[Start of section]

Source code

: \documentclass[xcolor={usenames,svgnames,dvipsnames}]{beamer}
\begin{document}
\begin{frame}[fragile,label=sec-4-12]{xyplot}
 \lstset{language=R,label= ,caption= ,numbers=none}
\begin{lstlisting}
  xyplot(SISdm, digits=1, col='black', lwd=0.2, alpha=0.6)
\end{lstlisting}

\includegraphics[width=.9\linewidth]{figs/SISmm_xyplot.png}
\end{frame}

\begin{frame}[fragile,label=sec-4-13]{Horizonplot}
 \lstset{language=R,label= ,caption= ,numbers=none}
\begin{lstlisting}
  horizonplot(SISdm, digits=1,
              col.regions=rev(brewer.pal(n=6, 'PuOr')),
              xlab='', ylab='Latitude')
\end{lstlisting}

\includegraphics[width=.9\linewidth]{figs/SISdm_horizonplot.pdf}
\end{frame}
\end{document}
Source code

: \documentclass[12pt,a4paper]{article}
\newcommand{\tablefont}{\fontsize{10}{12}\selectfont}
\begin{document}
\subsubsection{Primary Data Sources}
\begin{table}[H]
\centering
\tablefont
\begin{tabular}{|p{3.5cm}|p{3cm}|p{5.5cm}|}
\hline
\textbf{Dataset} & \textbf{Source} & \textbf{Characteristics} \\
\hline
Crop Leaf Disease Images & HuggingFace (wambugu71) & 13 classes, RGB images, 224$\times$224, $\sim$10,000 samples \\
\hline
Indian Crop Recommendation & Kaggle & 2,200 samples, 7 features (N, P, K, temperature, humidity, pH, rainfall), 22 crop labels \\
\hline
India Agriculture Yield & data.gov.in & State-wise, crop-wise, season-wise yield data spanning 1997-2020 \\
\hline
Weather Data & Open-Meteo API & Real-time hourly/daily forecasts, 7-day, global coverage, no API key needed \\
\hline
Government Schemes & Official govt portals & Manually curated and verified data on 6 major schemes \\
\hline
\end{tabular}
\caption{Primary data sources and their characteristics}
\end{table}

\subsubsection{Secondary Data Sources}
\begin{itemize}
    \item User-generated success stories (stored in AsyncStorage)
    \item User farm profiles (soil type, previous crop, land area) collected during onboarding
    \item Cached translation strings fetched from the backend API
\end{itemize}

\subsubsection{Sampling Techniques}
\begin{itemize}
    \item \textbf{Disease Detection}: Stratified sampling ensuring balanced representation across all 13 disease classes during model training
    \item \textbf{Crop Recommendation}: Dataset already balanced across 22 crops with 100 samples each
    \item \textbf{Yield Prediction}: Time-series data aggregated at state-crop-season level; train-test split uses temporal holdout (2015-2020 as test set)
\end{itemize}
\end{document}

[End of section]

▶ _Problem statement_:
Look through the entries above and find each line where the word "Recommendation" occurs; copy those lines.

▶ _The answer_:
Indian Crop Recommendation & Kaggle & 2,200 samples, 7 features (N, P, K, temperature, humidity, pH, rainfall), 22 crop labels \\
    \item \textbf{Crop Recommendation}: Dataset already balanced across 22 crops with 100 samples each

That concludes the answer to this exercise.